Collected data
--- --- ---

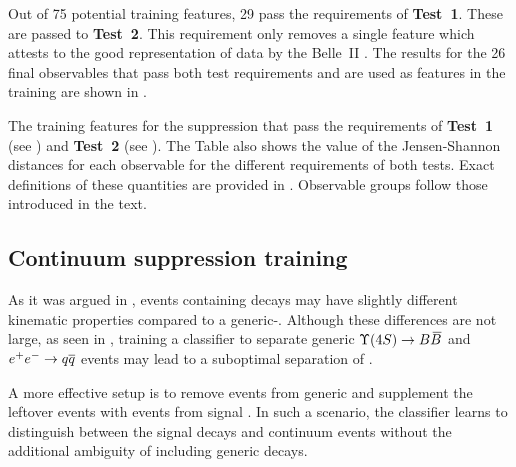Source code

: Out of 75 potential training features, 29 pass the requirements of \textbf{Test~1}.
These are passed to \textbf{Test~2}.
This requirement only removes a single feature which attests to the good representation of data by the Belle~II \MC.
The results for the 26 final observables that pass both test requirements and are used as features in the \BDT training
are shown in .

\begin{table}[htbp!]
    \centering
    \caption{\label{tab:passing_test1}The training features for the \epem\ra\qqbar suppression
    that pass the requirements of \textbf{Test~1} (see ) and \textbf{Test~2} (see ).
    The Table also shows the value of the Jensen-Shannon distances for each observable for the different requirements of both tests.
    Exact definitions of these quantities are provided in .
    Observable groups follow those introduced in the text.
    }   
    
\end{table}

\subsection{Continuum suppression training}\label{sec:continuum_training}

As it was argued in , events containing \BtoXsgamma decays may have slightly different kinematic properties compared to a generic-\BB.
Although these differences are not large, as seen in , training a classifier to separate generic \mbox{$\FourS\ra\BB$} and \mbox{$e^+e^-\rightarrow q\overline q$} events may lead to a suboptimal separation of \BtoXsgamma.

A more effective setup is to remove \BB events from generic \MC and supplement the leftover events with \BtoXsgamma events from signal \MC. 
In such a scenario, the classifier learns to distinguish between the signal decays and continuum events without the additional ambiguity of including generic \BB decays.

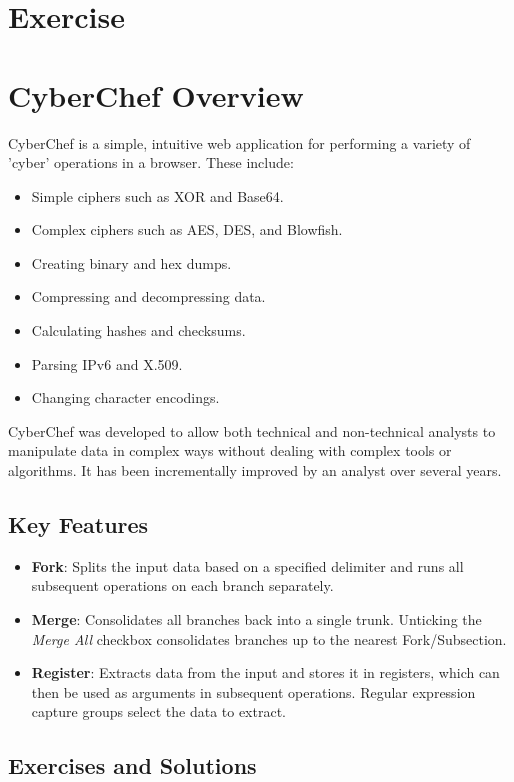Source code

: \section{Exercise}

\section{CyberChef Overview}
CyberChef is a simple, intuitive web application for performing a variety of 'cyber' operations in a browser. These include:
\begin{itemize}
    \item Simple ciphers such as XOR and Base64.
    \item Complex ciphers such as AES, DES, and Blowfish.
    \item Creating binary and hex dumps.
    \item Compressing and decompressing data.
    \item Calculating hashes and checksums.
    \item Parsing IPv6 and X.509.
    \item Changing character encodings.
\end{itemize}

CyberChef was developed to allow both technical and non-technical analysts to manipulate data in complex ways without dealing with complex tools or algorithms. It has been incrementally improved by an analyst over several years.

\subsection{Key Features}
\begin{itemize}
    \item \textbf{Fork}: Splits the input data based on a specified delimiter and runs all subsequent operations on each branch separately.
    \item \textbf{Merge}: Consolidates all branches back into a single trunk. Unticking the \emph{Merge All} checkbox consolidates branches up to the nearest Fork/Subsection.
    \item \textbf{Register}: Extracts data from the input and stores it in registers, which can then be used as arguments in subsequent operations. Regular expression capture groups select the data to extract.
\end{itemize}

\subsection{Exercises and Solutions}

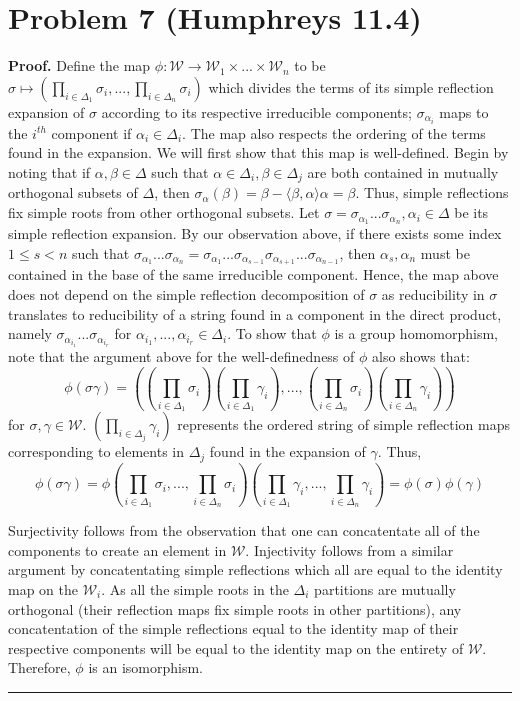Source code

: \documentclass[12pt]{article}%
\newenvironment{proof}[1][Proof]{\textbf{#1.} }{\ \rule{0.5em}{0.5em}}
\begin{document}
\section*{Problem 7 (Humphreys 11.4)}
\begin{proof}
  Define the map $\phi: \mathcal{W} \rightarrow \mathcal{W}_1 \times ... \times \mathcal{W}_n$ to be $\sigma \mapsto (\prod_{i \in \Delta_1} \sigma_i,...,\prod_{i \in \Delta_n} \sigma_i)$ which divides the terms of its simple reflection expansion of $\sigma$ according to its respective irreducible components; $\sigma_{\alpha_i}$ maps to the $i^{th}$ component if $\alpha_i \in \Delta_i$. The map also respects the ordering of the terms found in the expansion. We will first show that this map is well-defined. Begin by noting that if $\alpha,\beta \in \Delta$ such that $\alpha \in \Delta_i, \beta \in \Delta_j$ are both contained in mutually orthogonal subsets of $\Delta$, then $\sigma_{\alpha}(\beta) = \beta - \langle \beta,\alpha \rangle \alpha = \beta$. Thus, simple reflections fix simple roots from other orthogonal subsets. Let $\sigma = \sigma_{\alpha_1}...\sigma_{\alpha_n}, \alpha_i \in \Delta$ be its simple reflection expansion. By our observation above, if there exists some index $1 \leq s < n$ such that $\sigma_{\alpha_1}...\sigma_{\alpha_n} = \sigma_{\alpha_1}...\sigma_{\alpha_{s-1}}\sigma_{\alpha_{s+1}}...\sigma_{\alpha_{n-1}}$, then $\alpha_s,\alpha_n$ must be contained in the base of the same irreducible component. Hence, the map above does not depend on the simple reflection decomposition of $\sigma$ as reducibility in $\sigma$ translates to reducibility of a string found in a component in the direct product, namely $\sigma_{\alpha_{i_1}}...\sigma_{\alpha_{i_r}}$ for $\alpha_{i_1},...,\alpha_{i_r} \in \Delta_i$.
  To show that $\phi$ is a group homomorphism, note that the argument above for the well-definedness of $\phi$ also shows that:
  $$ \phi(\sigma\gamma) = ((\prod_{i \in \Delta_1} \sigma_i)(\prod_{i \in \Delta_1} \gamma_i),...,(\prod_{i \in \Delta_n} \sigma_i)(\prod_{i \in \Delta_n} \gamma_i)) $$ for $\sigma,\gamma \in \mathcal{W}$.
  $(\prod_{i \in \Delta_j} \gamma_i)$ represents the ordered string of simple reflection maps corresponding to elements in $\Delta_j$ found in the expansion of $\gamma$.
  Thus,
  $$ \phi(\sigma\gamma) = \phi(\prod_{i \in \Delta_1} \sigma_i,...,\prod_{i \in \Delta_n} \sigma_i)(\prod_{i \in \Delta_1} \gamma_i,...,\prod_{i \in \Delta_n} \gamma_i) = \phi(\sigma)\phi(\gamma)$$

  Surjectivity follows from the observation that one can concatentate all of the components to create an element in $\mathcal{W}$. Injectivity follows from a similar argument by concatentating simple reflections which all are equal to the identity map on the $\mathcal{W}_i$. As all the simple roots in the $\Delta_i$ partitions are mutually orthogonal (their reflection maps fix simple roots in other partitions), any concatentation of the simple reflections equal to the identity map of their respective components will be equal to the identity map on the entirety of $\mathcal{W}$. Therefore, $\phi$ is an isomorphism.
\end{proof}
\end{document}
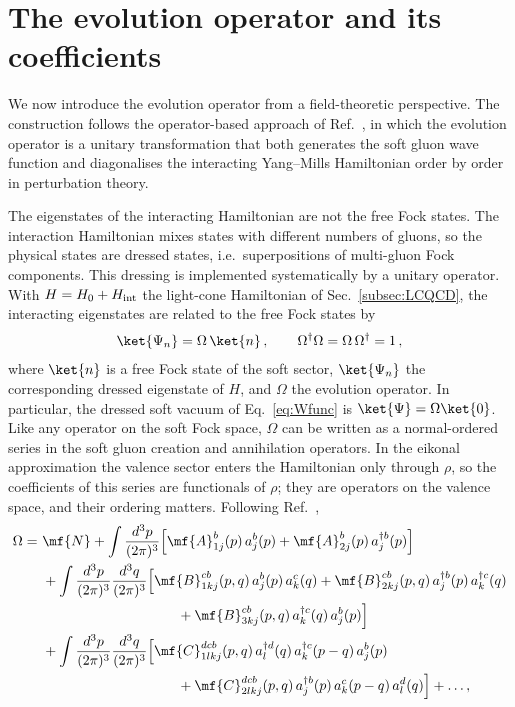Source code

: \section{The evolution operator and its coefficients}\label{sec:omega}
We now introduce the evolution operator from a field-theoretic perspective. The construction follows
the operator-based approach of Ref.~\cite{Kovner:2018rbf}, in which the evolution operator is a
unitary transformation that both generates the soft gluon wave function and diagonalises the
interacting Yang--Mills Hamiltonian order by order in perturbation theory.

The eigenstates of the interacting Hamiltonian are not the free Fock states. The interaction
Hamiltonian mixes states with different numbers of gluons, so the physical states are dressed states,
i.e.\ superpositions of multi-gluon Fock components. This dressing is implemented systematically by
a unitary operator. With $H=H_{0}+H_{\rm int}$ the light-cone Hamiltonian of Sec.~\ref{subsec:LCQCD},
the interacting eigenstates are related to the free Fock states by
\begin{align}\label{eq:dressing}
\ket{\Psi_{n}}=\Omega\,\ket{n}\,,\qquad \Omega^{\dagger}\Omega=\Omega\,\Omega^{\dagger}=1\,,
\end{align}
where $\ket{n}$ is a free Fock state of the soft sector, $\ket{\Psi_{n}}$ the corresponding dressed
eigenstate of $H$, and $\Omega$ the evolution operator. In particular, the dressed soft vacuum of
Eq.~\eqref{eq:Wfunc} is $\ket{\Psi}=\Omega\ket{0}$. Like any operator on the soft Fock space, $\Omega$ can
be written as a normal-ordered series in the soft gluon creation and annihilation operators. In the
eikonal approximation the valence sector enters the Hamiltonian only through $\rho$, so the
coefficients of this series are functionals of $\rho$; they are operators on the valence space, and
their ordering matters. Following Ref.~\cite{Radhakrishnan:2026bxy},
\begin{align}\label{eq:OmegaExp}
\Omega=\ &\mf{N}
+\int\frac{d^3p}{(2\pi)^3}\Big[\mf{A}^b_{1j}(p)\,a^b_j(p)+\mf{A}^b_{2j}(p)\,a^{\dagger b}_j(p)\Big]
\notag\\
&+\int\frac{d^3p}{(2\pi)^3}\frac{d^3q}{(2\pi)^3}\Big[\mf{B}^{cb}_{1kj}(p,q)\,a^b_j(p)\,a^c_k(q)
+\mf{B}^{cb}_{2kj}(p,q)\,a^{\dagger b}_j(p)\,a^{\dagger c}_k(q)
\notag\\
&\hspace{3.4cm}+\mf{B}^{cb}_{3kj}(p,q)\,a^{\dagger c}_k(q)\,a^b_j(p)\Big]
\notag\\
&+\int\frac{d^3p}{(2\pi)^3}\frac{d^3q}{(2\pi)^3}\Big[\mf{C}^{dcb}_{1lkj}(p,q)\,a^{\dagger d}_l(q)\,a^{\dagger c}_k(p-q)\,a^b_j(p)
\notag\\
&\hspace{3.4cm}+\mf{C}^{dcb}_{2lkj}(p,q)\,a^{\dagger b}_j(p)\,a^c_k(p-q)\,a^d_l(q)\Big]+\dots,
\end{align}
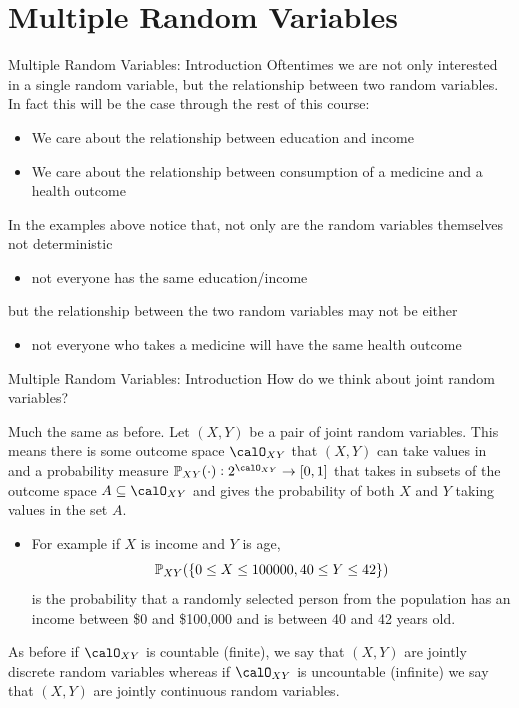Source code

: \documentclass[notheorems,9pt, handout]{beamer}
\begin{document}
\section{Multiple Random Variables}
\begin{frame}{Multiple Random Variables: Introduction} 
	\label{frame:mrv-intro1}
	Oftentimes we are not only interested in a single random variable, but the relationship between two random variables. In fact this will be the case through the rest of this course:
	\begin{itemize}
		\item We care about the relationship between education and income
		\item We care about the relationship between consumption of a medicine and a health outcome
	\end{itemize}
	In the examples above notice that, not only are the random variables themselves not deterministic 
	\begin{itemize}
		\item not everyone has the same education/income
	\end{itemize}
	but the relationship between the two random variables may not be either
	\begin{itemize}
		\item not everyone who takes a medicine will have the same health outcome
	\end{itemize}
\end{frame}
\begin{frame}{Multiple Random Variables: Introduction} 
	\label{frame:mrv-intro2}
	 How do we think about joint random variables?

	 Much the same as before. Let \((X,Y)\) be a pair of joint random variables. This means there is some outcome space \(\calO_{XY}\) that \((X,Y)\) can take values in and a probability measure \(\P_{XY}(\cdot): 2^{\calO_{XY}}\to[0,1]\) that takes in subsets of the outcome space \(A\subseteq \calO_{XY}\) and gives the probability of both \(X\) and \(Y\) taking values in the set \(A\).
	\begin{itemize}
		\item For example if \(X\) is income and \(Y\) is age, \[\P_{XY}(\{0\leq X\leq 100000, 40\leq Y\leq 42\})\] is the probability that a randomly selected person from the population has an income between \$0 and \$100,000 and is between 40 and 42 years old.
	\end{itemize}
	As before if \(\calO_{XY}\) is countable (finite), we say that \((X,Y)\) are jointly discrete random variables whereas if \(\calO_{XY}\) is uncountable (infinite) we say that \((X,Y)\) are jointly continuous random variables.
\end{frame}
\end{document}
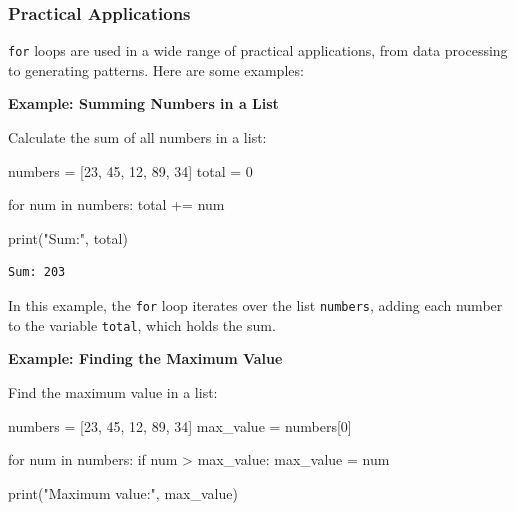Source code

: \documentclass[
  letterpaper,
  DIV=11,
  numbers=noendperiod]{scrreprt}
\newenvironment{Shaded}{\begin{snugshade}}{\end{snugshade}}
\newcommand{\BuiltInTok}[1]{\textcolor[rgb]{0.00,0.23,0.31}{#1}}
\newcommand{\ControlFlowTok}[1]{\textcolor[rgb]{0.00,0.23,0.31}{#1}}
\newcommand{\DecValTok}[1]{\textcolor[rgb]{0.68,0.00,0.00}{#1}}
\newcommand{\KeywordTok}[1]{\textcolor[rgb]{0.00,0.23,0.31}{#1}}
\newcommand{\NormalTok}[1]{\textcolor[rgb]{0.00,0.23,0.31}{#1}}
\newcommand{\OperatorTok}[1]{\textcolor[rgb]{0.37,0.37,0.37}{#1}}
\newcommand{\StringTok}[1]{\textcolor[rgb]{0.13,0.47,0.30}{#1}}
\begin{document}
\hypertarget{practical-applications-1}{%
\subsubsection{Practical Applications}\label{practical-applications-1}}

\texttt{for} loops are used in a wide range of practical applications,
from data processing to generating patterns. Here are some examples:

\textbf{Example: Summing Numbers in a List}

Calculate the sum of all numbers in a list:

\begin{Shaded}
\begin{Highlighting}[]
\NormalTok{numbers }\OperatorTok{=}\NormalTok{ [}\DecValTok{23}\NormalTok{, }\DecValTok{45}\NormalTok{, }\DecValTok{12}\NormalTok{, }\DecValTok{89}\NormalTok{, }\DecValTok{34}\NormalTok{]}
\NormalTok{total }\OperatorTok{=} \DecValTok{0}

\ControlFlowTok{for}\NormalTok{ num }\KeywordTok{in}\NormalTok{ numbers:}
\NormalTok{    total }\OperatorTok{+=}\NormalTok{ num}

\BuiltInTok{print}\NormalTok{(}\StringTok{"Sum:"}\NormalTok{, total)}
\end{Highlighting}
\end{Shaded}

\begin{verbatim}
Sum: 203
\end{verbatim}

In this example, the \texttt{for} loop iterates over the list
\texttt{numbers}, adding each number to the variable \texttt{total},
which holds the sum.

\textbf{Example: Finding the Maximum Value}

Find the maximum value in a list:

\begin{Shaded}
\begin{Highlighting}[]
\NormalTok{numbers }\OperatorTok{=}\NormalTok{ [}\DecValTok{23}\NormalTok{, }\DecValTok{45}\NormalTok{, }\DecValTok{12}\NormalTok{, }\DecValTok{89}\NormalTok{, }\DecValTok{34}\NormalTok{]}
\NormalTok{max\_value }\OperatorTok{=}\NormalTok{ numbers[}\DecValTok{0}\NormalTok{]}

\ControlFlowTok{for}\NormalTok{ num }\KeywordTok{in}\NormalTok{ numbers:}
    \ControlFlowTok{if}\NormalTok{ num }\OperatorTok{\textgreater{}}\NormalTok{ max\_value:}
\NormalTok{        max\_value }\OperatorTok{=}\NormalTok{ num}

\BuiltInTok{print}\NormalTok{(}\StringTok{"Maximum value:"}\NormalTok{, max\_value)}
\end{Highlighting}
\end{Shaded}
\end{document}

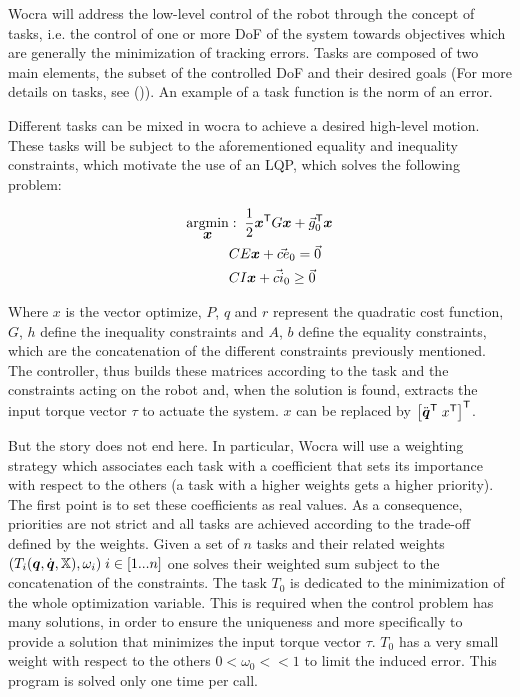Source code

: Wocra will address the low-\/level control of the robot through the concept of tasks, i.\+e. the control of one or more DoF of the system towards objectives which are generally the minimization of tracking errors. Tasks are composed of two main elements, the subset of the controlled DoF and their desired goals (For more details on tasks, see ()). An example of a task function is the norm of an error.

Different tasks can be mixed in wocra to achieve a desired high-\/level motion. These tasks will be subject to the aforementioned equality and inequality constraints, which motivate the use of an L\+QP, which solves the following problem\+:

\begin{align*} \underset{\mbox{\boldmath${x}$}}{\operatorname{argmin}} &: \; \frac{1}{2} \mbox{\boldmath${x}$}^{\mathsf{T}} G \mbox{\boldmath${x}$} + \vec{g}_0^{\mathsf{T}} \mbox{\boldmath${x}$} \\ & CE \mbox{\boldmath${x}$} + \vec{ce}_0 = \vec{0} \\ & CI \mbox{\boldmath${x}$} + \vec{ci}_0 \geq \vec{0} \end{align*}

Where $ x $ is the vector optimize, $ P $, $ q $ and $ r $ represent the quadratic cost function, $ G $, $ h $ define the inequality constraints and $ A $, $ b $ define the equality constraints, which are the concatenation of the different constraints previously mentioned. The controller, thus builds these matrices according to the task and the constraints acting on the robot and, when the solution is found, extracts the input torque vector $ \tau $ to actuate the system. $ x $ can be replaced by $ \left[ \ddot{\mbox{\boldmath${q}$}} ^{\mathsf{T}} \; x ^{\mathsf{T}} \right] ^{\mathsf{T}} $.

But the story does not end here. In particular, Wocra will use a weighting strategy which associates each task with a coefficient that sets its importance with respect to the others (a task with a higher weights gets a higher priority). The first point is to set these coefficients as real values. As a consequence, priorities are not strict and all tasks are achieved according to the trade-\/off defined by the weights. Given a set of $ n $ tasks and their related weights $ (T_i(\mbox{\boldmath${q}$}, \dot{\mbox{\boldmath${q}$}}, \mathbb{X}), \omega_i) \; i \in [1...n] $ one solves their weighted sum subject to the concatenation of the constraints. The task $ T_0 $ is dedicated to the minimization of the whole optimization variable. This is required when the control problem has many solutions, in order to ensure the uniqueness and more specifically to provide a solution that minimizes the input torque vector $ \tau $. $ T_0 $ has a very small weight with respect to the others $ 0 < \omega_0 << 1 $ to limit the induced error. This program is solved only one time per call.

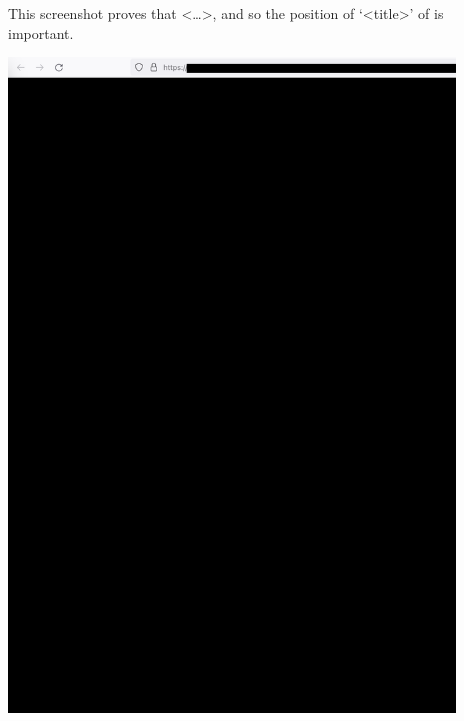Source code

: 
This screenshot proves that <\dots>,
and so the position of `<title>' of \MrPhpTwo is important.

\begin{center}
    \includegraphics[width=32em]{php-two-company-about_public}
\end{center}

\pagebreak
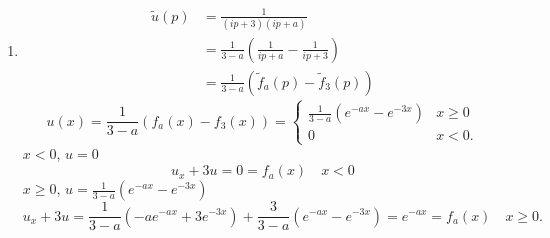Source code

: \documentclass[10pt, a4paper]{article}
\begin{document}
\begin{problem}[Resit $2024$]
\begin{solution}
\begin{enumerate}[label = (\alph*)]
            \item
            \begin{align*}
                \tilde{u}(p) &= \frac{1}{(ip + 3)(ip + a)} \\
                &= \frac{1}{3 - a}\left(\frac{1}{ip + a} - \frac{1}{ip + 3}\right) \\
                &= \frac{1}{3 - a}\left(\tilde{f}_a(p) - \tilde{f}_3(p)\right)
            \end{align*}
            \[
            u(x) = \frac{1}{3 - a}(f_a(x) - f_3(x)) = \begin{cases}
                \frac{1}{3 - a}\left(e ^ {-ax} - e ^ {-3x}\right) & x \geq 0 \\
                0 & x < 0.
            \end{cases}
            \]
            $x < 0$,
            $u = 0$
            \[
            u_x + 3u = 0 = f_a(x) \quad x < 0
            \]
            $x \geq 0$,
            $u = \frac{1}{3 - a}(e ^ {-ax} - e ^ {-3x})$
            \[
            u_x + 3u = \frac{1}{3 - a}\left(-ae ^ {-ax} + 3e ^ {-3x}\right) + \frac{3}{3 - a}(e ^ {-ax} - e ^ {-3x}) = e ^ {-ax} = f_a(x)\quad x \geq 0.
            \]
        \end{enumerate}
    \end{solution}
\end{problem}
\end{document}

--- --- ---

- **Problem**
Reproduce every line above that contains the string "Fork".

- **Exercise output**
    \item \textbf{Fork}: Splits the input data based on a specified delimiter and runs all subsequent operations on each branch separately.
    \item \textbf{Merge}: Consolidates all branches back into a single trunk. Unticking the \emph{Merge All} checkbox consolidates branches up to the nearest Fork/Subsection.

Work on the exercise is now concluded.